The So and So Series

SoandSoMag.org

2.26.2009

So and So's Back

Thanks to Elisa Gabbert, Tony Tost, and Rachel Blau DuPlessis for a wonderful first reading in Raleigh. To Robin Vuchnich for her gorgeous broadsides. To Greg and Billy for having us on at the Raleigh Quarterly. To the Morning Times for letting us use their terrific space. And to Raleigh...what an unbelievable turn out! See you again on May 16th. Same bat time. Same bat channel. Justin Marks will be coming to town from NYC to read with Chris Vitiello and Kate Pringle of Durham. All three have exciting new books out.


The other Chris doing the robot


Elisa giving me the subtle pre-reading bird




The crowd


Elisa Gabbert


Tony Tost


Rachel Blau DuPlessis

2.18.2009

So and So #31 (our first in Raleigh!!!)

Rachel Blau DuPlessis * Elisa Gabbert * Tony Tost

Saturday * February 21st * 8pm * Morning Times * 8 E. Hargett Street * Raleigh, NC




The on-going long poem project of Rachel Blau DuPlessis begun in 1986, is collected in Torques: Drafts 58-76 (Salt Publishing, 2007) as well as in Drafts 1-38, Toll (Wesleyan U.P., 2001) and Drafts 39-57, Pledge, with Draft unnnumbered: Précis (Salt Publishing, 2004).

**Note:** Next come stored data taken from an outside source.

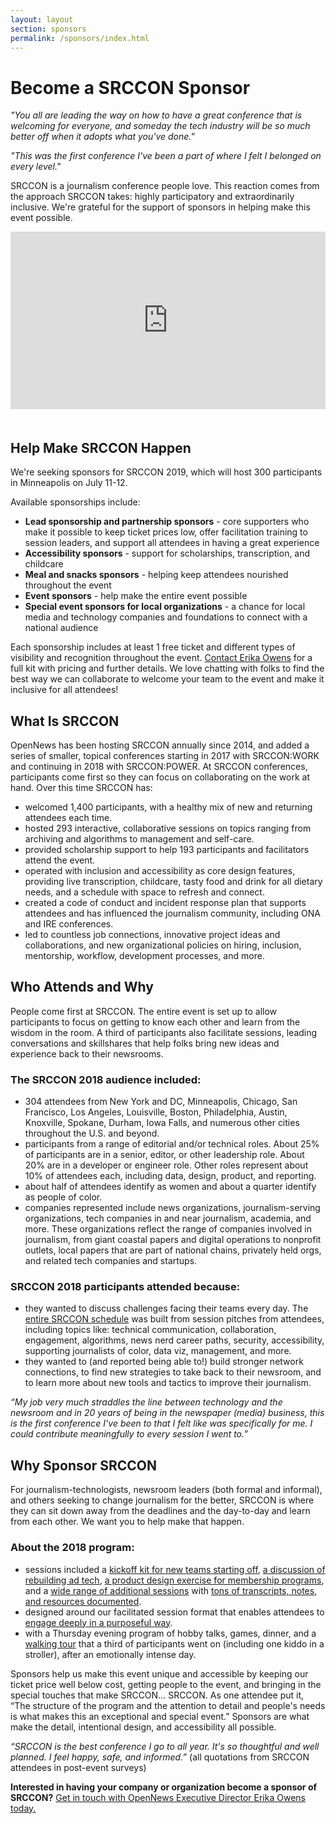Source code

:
 ```yaml
---
layout: layout
section: sponsors
permalink: /sponsors/index.html
---
```


# Become a SRCCON Sponsor

_"You all are leading the way on how to have a great conference that is welcoming for everyone, and someday the tech industry will be so much better off when it adopts what you've done."_ 

_"This was the first conference I've been a part of where I felt I belonged on every level."_ 

SRCCON is a journalism conference people love. This reaction comes from the approach SRCCON takes: highly participatory and extraordinarily inclusive. We're grateful for the support of sponsors in helping make this event possible.

<style>.embed-container { position: relative; padding-bottom: 56.25%; margin-bottom: 50px; height: 0; overflow: hidden; max-width: 100%; } .embed-container iframe, .embed-container object, .embed-container embed { position: absolute; top: 0; left: 0; width: 100%; height: 100%; }</style><div class='embed-container'><iframe src='https://player.vimeo.com/video/180221748' frameborder='0' webkitAllowFullScreen mozallowfullscreen allowFullScreen></iframe></div>


## Help Make SRCCON Happen

We're seeking sponsors for SRCCON 2019, which will host 300 participants in Minneapolis on July 11-12. 

Available sponsorships include:

* **Lead sponsorship and partnership sponsors** - core supporters who make it possible to keep ticket prices low, offer facilitation training to session leaders, and support all attendees in having a great experience
* **Accessibility sponsors** - support for scholarships, transcription, and childcare
* **Meal and snacks sponsors** - helping keep attendees nourished throughout the event
* **Event sponsors** - help make the entire event possible
* **Special event sponsors for local organizations** - a chance for local media and technology companies and foundations to connect with a national audience

Each sponsorship includes at least 1 free ticket and different types of visibility and recognition throughout the event. [Contact Erika Owens](mailto:erika@opennews.org) for a full kit with pricing and further details. We love chatting with folks to find the best way we can collaborate to welcome your team to the event and make it inclusive for all attendees!

## What Is SRCCON

OpenNews has been hosting SRCCON annually since 2014, and added a series of smaller, topical conferences starting in 2017 with SRCCON:WORK and continuing in 2018 with SRCCON:POWER. At SRCCON conferences, participants come first so they can focus on collaborating on the work at hand. Over this time SRCCON has:

- welcomed 1,400 participants, with a healthy mix of new and returning attendees each time.
- hosted 293 interactive, collaborative sessions on topics ranging from archiving and algorithms to management and self-care.
- provided scholarship support to help 193 participants and facilitators attend the event.
- operated with inclusion and accessibility as core design features, providing live transcription, childcare, tasty food and drink for all dietary needs, and a schedule with space to refresh and connect.
- created a code of conduct and incident response plan that supports attendees and has influenced the journalism community, including ONA and IRE conferences.
- led to countless job connections, innovative project ideas and collaborations, and new organizational policies on hiring, inclusion, mentorship, workflow, development processes, and more.

## Who Attends and Why

People come first at SRCCON. The entire event is set up to allow participants to focus on getting to know each other and learn from the wisdom in the room. A third of participants also facilitate sessions, leading conversations and skillshares that help folks bring new ideas and experience back to their newsrooms. 

### The SRCCON 2018 audience included:

- 304 attendees from New York and DC, Minneapolis, Chicago, San Francisco, Los Angeles, Louisville, Boston, Philadelphia, Austin, Knoxville, Spokane, Durham, Iowa Falls, and numerous other cities throughout the U.S. and beyond.
- participants from a range of editorial and/or technical roles. About 25% of participants are in a senior, editor, or other leadership role. About 20% are in a developer or engineer role. Other roles represent about 10% of attendees each, including data, design, product, and reporting.
- about half of attendees identify as women and about a quarter identify as people of color.
- companies represented include news organizations, journalism-serving organizations, tech companies in and near journalism, academia, and more. These organizations reflect the range of companies involved in journalism, from giant coastal papers and digital operations to nonprofit outlets, local papers that are part of national chains, privately held orgs, and related tech companies and startups.

### SRCCON 2018 participants attended because:

- they wanted to discuss challenges facing their teams every day. The [entire SRCCON schedule](https://2018.srccon.org/schedule) was built from session pitches from attendees, including topics like: technical communication, collaboration, engagement, algorithms, news nerd career paths, security, accessibility, supporting journalists of color, data viz, management, and more.
- they wanted to (and reported being able to!) build stronger network connections, to find new strategies to take back to their newsroom, and to learn more about new tools and tactics to improve their journalism.

_“My job very much straddles the line between technology and the newsroom and in 20 years of being in the newspaper (media) business, this is the first conference I've been to that I felt like was specifically for me. I could contribute meaningfully to every session I went to.”_

## Why Sponsor SRCCON

For journalism-technologists, newsroom leaders (both formal and informal), and others seeking to change journalism for the better, SRCCON is where they can sit down away from the deadlines and the day-to-day and learn from each other. We want you to help make that happen.

### About the 2018 program:

- sessions included a [kickoff kit for new teams starting off](https://www.dropbox.com/s/i8nvfri3zh5jk8b/Kickoff%20Kit%20Packet.pdf?dl=0), [a discussion of rebuilding ad tech](https://docs.google.com/presentation/d/1_6Kp6eMFEvB9nPHtzyJxOdiJPMxYn1KEFdyCWYBpK6o/edit#slide=id.gc6fa3c898_0_0), [a product design exercise for membership programs](https://building.theatlantic.com/designing-a-membership-program-in-75-minutes-with-help-from-a-few-d20s-8b78bfc890f7), and a [wide range of additional sessions](https://2018.srccon.org/schedule) with [tons of transcripts, notes, and resources documented](https://2018.srccon.org/documentation/).
- designed around our facilitated session format that enables attendees to [engage deeply in a purposeful way](https://source.opennews.org/articles/srccon-great-conference-sessions/).
- with a Thursday evening program of hobby talks, games, dinner, and a [walking tour](https://2018.srccon.org/schedule/#_session-thursday-evening-1-walking-tour) that a third of participants went on (including one kiddo in a stroller), after an emotionally intense day.

Sponsors help us make this event unique and accessible by keeping our ticket price well below cost, getting people to the event, and bringing in the special touches that make SRCCON… SRCCON. As one attendee put it, “The structure of the program and the attention to detail and people's needs is what makes this an exceptional and special event.” Sponsors are what make the detail, intentional design, and accessibility all possible.

_“SRCCON is the best conference I go to all year. It's so thoughtful and well planned. I feel happy, safe, and informed.”_ (all quotations from SRCCON attendees in post-event surveys)

**Interested in having your company or organization become a sponsor of SRCCON?** [Get in touch with OpenNews Executive Director Erika Owens today.](mailto:erika@opennews.org)
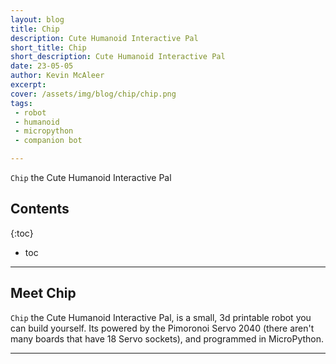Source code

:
 ```yaml
---
layout: blog
title: Chip
description: Cute Humanoid Interactive Pal
short_title: Chip
short_description: Cute Humanoid Interactive Pal
date: 23-05-05
author: Kevin McAleer
excerpt: 
cover: /assets/img/blog/chip/chip.png
tags: 
 - robot
 - humanoid
 - micropython
 - companion bot

---
```


`Chip` the Cute Humanoid Interactive Pal

## Contents

{:toc}
* toc

---

## Meet Chip

`Chip` the Cute Humanoid Interactive Pal, is a small, 3d printable robot you can build yourself. Its powered by the Pimoronoi Servo 2040 (there aren't many boards that have 18 Servo sockets), and programmed in MicroPython.

---
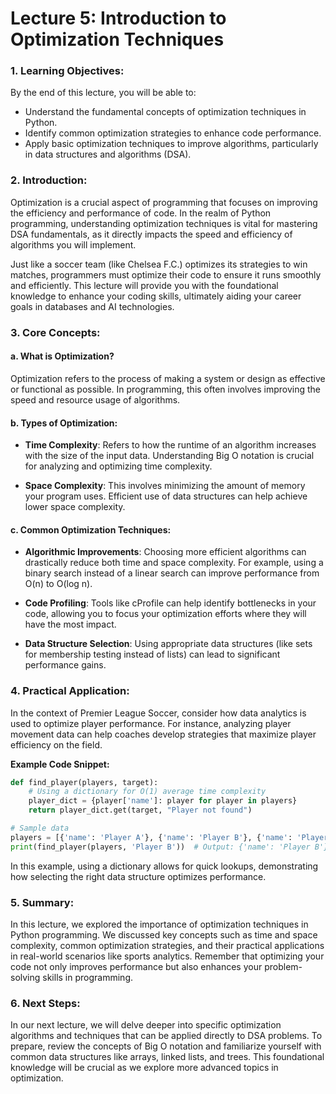 # Lecture 5: Introduction to Optimization Techniques

### 1. Learning Objectives:
By the end of this lecture, you will be able to:
- Understand the fundamental concepts of optimization techniques in Python.
- Identify common optimization strategies to enhance code performance.
- Apply basic optimization techniques to improve algorithms, particularly in data structures and algorithms (DSA).

### 2. Introduction:
Optimization is a crucial aspect of programming that focuses on improving the efficiency and performance of code. In the realm of Python programming, understanding optimization techniques is vital for mastering DSA fundamentals, as it directly impacts the speed and efficiency of algorithms you will implement. 

Just like a soccer team (like Chelsea F.C.) optimizes its strategies to win matches, programmers must optimize their code to ensure it runs smoothly and efficiently. This lecture will provide you with the foundational knowledge to enhance your coding skills, ultimately aiding your career goals in databases and AI technologies.

### 3. Core Concepts:
#### a. What is Optimization?
Optimization refers to the process of making a system or design as effective or functional as possible. In programming, this often involves improving the speed and resource usage of algorithms.

#### b. Types of Optimization:
- **Time Complexity**: Refers to how the runtime of an algorithm increases with the size of the input data. Understanding Big O notation is crucial for analyzing and optimizing time complexity.
  
- **Space Complexity**: This involves minimizing the amount of memory your program uses. Efficient use of data structures can help achieve lower space complexity.

#### c. Common Optimization Techniques:
- **Algorithmic Improvements**: Choosing more efficient algorithms can drastically reduce both time and space complexity. For example, using a binary search instead of a linear search can improve performance from O(n) to O(log n).
  
- **Code Profiling**: Tools like cProfile can help identify bottlenecks in your code, allowing you to focus your optimization efforts where they will have the most impact.

- **Data Structure Selection**: Using appropriate data structures (like sets for membership testing instead of lists) can lead to significant performance gains.

### 4. Practical Application:
In the context of Premier League Soccer, consider how data analytics is used to optimize player performance. For instance, analyzing player movement data can help coaches develop strategies that maximize player efficiency on the field.

**Example Code Snippet:**
```python
def find_player(players, target):
    # Using a dictionary for O(1) average time complexity
    player_dict = {player['name']: player for player in players}
    return player_dict.get(target, "Player not found")

# Sample data
players = [{'name': 'Player A'}, {'name': 'Player B'}, {'name': 'Player C'}]
print(find_player(players, 'Player B'))  # Output: {'name': 'Player B'}
```
In this example, using a dictionary allows for quick lookups, demonstrating how selecting the right data structure optimizes performance.

### 5. Summary:
In this lecture, we explored the importance of optimization techniques in Python programming. We discussed key concepts such as time and space complexity, common optimization strategies, and their practical applications in real-world scenarios like sports analytics. Remember that optimizing your code not only improves performance but also enhances your problem-solving skills in programming.

### 6. Next Steps:
In our next lecture, we will delve deeper into specific optimization algorithms and techniques that can be applied directly to DSA problems. To prepare, review the concepts of Big O notation and familiarize yourself with common data structures like arrays, linked lists, and trees. This foundational knowledge will be crucial as we explore more advanced topics in optimization.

Pitch: Drafts 77-95 is forthcoming. In 2006, two books of her innovative essays were published: Blue Studios: Poetry and Its Cultural Work on gender and poetics, along with reprinting of the ground-breaking The Pink Guitar: Writing as Feminist Practice, both from University of Alabama Press. In 2002 she was also awarded a Pew Fellowship in the Arts, in 2007, a residency for poetry at Bellagio, sponsored by the Rockefeller Foundation, and in 2008-09, an appointment to the National Humanities Center in North Carolina.. Her website is http://wings.buffalo.edu/epc/authors/duplessis





Elisa Gabbert is the poetry editor of Absent. Her recent poems have appeared in Colorado Review, Diagram, Eleven Eleven, Meridian, Pleiades, Typo and Washington Square. A chapbook, Thanks for Sending the Engine, is available from Kitchen Press. She is also the author, with Kathleen Rooney, of Something Really Wonderful (dancing girl press, 2007) and That Tiny Insane Voluptuousness (Otoliths Books, 2008). Their collaborations can be found in Boston Review, Caketrain, jubilat, No Tell Motel and other journals.





Tony Tost is the author of Complex Sleep (Iowa 2007), World Jelly (Effing 2005) and Invisible Bride (LSU 2004). He lives in Durham, NC with Leigh and Simon.



Broadsides of the poets' work, designed by Robin Vuchnich, will be available.